DATA EXCERPTS:
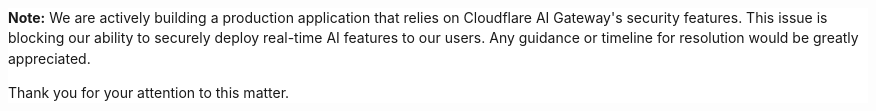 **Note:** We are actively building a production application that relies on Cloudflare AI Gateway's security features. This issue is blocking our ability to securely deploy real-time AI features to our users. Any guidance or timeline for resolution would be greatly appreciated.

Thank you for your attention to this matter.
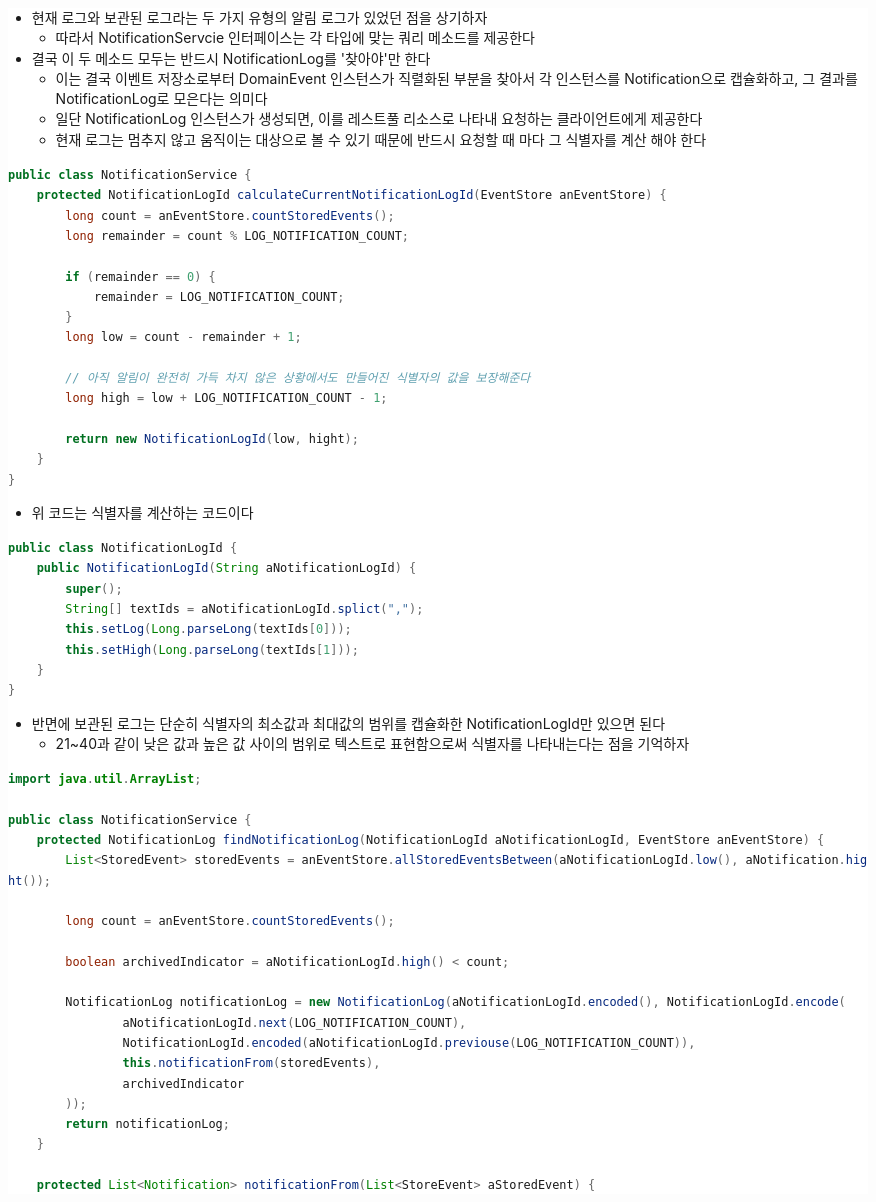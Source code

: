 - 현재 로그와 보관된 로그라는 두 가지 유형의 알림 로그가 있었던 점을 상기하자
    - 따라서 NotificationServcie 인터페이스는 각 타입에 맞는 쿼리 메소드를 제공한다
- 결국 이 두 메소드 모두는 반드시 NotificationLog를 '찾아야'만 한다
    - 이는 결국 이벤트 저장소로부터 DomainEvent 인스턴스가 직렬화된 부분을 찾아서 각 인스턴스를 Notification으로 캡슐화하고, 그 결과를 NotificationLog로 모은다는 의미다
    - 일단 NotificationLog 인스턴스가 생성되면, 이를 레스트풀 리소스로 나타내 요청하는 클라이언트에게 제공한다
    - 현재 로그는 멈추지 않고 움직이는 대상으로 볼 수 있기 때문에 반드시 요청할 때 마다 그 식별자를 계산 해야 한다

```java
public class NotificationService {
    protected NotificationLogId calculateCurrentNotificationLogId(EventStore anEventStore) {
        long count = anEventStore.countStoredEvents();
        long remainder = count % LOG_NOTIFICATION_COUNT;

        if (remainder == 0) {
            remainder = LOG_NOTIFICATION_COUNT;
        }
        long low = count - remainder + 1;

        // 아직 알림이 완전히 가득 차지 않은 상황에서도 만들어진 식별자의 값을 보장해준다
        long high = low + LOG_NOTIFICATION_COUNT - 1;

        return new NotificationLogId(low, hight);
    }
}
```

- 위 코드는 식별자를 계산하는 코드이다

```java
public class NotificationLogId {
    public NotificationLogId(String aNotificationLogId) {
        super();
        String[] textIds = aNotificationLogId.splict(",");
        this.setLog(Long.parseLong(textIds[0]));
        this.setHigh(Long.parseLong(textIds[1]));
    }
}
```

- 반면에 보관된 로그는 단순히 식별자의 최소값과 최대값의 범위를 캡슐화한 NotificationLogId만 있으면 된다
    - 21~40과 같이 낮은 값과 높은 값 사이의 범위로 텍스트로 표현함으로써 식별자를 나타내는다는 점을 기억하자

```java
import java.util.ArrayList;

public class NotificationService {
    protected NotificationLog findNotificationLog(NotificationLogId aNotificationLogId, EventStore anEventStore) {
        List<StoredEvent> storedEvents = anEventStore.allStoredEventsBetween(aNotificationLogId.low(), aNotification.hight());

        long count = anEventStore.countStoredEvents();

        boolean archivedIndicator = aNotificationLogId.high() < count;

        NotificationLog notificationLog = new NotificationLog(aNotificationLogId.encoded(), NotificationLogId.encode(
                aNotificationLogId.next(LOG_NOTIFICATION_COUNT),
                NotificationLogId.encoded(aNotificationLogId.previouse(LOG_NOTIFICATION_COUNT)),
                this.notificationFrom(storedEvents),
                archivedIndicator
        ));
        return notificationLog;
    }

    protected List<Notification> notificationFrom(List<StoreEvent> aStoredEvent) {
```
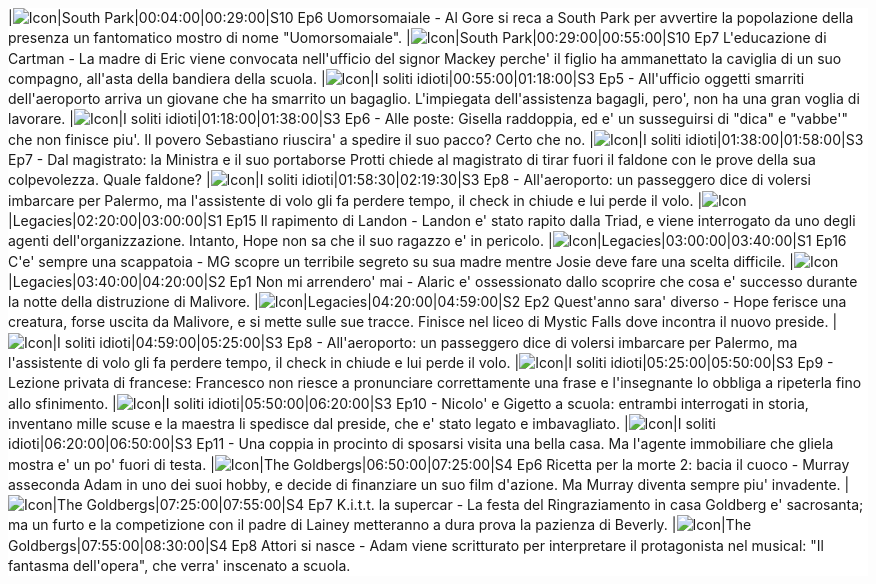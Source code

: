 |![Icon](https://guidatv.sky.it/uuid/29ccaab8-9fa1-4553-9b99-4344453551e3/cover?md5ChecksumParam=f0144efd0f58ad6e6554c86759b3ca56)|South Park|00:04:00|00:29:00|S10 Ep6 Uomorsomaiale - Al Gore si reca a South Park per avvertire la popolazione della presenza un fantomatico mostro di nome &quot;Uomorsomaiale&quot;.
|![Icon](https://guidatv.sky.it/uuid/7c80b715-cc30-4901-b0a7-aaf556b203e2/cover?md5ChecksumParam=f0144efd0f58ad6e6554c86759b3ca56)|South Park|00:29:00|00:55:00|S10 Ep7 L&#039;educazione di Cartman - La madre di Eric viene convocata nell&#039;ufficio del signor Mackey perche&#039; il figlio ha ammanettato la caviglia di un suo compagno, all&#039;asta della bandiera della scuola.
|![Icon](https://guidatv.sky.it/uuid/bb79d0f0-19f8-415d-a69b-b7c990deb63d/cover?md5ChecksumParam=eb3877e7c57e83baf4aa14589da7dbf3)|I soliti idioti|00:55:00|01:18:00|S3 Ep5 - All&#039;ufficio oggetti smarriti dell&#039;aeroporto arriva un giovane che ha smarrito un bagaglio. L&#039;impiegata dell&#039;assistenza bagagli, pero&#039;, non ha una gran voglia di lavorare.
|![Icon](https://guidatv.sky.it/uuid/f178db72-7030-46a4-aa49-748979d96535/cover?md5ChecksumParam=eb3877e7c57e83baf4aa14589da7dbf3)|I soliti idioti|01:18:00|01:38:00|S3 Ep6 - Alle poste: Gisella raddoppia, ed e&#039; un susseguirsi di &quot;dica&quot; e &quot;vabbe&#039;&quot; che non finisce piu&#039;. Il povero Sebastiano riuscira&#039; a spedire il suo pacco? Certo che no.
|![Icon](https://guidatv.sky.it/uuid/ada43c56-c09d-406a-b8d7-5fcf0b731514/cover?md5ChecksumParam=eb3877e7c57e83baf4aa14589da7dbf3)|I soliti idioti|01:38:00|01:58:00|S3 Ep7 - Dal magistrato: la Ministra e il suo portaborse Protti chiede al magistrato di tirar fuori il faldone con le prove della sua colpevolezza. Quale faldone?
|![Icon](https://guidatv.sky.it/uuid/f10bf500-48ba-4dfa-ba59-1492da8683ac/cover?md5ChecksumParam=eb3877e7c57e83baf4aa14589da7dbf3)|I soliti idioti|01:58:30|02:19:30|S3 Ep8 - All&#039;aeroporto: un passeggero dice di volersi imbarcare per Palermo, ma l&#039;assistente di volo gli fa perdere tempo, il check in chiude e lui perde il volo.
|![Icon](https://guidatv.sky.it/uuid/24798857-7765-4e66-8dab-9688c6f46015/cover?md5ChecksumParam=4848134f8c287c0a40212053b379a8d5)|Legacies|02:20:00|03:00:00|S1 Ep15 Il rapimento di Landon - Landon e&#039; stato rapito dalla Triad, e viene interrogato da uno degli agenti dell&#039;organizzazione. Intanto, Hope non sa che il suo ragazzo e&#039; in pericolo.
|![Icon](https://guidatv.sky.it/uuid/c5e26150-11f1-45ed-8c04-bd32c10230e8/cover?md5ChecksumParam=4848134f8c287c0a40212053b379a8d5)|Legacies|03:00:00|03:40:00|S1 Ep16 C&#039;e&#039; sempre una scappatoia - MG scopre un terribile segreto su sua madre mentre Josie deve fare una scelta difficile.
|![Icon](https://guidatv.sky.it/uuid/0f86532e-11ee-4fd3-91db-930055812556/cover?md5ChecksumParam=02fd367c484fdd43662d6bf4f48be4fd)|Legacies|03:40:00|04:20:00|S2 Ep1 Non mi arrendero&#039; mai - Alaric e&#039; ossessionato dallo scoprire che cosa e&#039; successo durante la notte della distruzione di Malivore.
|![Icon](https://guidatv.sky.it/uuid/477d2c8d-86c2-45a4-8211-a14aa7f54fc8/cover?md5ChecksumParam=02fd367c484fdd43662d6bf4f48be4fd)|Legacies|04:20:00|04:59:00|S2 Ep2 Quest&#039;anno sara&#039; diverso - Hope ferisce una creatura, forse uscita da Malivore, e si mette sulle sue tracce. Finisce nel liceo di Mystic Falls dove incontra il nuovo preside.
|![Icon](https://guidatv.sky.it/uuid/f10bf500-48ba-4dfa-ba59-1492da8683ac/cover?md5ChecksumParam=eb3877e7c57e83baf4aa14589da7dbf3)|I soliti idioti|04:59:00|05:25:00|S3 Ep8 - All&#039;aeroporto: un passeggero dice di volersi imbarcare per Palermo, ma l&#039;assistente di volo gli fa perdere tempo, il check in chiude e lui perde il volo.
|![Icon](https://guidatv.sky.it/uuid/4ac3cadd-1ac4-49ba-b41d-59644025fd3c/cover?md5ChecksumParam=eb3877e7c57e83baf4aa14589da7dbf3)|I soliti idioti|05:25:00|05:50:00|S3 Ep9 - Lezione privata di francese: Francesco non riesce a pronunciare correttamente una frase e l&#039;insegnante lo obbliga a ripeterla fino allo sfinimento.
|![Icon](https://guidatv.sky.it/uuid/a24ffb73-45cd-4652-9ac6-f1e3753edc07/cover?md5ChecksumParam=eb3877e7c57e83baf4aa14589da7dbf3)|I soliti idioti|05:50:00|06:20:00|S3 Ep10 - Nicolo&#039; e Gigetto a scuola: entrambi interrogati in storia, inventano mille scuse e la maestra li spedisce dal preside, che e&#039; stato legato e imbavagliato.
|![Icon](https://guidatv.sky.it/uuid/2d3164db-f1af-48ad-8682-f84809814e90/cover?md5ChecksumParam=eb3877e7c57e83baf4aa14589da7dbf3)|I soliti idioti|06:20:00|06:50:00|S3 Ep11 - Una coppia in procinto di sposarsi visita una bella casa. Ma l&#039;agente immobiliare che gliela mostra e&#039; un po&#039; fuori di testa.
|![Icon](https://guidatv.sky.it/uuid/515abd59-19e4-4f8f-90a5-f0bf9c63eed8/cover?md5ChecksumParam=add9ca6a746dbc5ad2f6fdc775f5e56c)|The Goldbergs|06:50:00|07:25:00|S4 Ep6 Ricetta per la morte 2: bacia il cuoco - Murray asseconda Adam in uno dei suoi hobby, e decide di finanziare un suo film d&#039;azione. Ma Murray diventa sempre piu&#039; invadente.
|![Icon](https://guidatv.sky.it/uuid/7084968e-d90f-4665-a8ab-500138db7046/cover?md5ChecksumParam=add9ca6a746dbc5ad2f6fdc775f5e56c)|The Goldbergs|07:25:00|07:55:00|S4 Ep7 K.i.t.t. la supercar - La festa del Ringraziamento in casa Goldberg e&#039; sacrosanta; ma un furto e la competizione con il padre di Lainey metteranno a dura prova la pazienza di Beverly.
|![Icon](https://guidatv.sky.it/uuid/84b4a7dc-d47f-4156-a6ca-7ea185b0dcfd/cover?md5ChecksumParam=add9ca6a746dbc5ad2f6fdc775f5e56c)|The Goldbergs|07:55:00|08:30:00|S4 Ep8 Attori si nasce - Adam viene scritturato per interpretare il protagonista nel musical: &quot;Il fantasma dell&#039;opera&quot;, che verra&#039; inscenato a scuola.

TASK BRIEF:
Would you copy, unchanged, the stretch of the records above that begins at the line containing "soliti idioti|04:59:00|05:25:00|S3 Ep8" and ends at the line containing "legato e imbavagliato.", and only that?

ANSWER SECTION:
|![Icon](https://guidatv.sky.it/uuid/f10bf500-48ba-4dfa-ba59-1492da8683ac/cover?md5ChecksumParam=eb3877e7c57e83baf4aa14589da7dbf3)|I soliti idioti|04:59:00|05:25:00|S3 Ep8 - All&#039;aeroporto: un passeggero dice di volersi imbarcare per Palermo, ma l&#039;assistente di volo gli fa perdere tempo, il check in chiude e lui perde il volo.
|![Icon](https://guidatv.sky.it/uuid/4ac3cadd-1ac4-49ba-b41d-59644025fd3c/cover?md5ChecksumParam=eb3877e7c57e83baf4aa14589da7dbf3)|I soliti idioti|05:25:00|05:50:00|S3 Ep9 - Lezione privata di francese: Francesco non riesce a pronunciare correttamente una frase e l&#039;insegnante lo obbliga a ripeterla fino allo sfinimento.
|![Icon](https://guidatv.sky.it/uuid/a24ffb73-45cd-4652-9ac6-f1e3753edc07/cover?md5ChecksumParam=eb3877e7c57e83baf4aa14589da7dbf3)|I soliti idioti|05:50:00|06:20:00|S3 Ep10 - Nicolo&#039; e Gigetto a scuola: entrambi interrogati in storia, inventano mille scuse e la maestra li spedisce dal preside, che e&#039; stato legato e imbavagliato.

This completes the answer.